In a recent, wide-ranging, interview with the Financial Times, John Pullinger, the chair of the Electoral Commission, expressed concerns about the government’s voter ID scheme and the threat to the Commission’s independence contained in the Elections Act, along with political finance loopholes.
Echoing many of the points we have made, Pullinger highlighted that the voter ID rules disproportionately affect some groups of people, making it easier for some people to vote than others.
Over 14,000 people were turned away due to voter ID
The Electoral Commission’s figures show that at least 14,000 people were prevented from casting their vote at last year’s local elections due to a lack of required ID. “The proportion was significantly higher among disabled people, unemployed people and some other groups,” said Pullinger.
There is now a very real risk we could see a far greater number turned away at the General Election, where those who are traditionally less engaged come out to vote. The Government should at the very least expand the types of ID permitted ahead of the next election.
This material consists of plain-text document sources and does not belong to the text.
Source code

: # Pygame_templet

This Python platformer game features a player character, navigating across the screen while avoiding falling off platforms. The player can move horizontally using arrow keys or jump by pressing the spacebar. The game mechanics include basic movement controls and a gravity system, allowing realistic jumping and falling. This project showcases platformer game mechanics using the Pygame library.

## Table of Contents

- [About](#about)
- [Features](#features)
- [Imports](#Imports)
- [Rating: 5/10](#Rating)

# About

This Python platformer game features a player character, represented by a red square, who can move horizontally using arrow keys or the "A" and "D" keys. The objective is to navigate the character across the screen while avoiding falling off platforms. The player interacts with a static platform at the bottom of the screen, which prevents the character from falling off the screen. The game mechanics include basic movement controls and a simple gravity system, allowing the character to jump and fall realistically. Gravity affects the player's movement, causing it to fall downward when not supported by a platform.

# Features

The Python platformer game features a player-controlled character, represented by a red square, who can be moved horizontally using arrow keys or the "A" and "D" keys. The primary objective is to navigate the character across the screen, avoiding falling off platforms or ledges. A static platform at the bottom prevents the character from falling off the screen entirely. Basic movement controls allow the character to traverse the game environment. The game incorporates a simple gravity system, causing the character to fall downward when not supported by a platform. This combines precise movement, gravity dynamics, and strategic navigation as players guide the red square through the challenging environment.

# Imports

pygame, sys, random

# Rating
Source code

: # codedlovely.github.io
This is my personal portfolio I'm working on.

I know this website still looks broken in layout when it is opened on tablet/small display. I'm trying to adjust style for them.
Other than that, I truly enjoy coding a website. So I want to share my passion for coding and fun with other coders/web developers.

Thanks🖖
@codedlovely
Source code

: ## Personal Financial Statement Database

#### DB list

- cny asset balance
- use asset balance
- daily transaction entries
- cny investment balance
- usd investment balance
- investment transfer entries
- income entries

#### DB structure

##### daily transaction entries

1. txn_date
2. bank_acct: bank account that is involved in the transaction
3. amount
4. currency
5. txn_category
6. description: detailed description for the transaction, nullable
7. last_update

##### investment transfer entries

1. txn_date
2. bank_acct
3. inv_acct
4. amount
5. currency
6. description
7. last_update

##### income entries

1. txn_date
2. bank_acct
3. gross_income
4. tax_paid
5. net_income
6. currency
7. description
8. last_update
This is a point that Pullinger agreed with, suggesting the government widen the list of accepted forms of ID. During the passage of the bill we highlighted all the opportunities the government had to make the Bill less damaging. Pullinger highlighted attempts to broaden the list and how the government rejected them “I think readers will need to draw their own judgment about that” he told the Financial Times.
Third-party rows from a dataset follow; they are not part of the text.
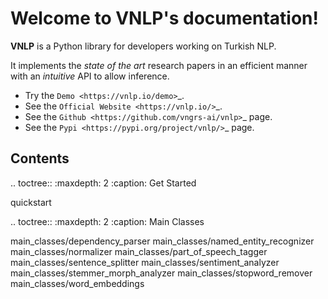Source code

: Welcome to VNLP's documentation!
===================================

**VNLP** is a Python library for developers working on Turkish NLP.

It implements the *state of the art* research papers in an efficient manner with an *intuitive* API to allow inference.

- Try the `Demo <https://vnlp.io/demo>`_.
- See the `Official Website <https://vnlp.io/>`_.
- See the `Github <https://github.com/vngrs-ai/vnlp>`_ page.
- See the `Pypi <https://pypi.org/project/vnlp/>`_ page.

Contents
--------

.. toctree::
   :maxdepth: 2
   :caption: Get Started
   
   quickstart

.. toctree::
   :maxdepth: 2
   :caption: Main Classes

   main_classes/dependency_parser
   main_classes/named_entity_recognizer
   main_classes/normalizer
   main_classes/part_of_speech_tagger
   main_classes/sentence_splitter
   main_classes/sentiment_analyzer
   main_classes/stemmer_morph_analyzer
   main_classes/stopword_remover
   main_classes/word_embeddings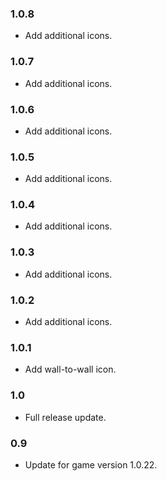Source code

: ### 1.0.8
- Add additional icons.

### 1.0.7
- Add additional icons.

### 1.0.6
- Add additional icons.

### 1.0.5
- Add additional icons.

### 1.0.4
- Add additional icons.

### 1.0.3
- Add additional icons.

### 1.0.2
- Add additional icons.

### 1.0.1
- Add wall-to-wall icon.

### 1.0
- Full release update.

### 0.9
- Update for game version 1.0.22.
Widening the list would be an easy way to reduce the number of people rejected. But, ultimately, we would urge them to scrap this unnecessary and disproportionate policy altogether. Otherwise, we could see thousands of people turned away from casting their vote in a General Election, which would risk causing serious damage to trust in our democratic process.
Ministers setting the Electoral Commission’s strategy
The same legislation that brought in voter ID also ended the Electoral Commission’s strategy and policy independence. Ministers now write a strategy and policy statement on what they believe the commission’s priorities should be.
A strategy written by ministers of one party, voted through parliament by MPs of that party, does not seem like a strong basis for independence.
“We think this is a bad provision and should be repealed” Pullinger said, before making the clear assertion that “A statement of guidance is incompatible with the idea of an independent body”.
Campaign finance reform ignored
It’s not just the laws that have been passed that concerned the Electoral Commission, it’s the ones that haven’t been even looked at. We have long suffered from campaign finance regulations with glaring loopholes.
The fact that political parties aren’t subject to the same anti-money laundering regulations as businesses was described in the interview as a “troubling anomaly”, while the fact that companies registered in the UK can donate more than they make in the UK was also criticised.
Whilst making it harder to vote and reducing the independence of the Electoral Commission, the government is also ignoring the ways that dodgy money can flow into the whole system. This is an approach that is entirely head over tail – we should be building barriers to suspicious money, not the ballot box.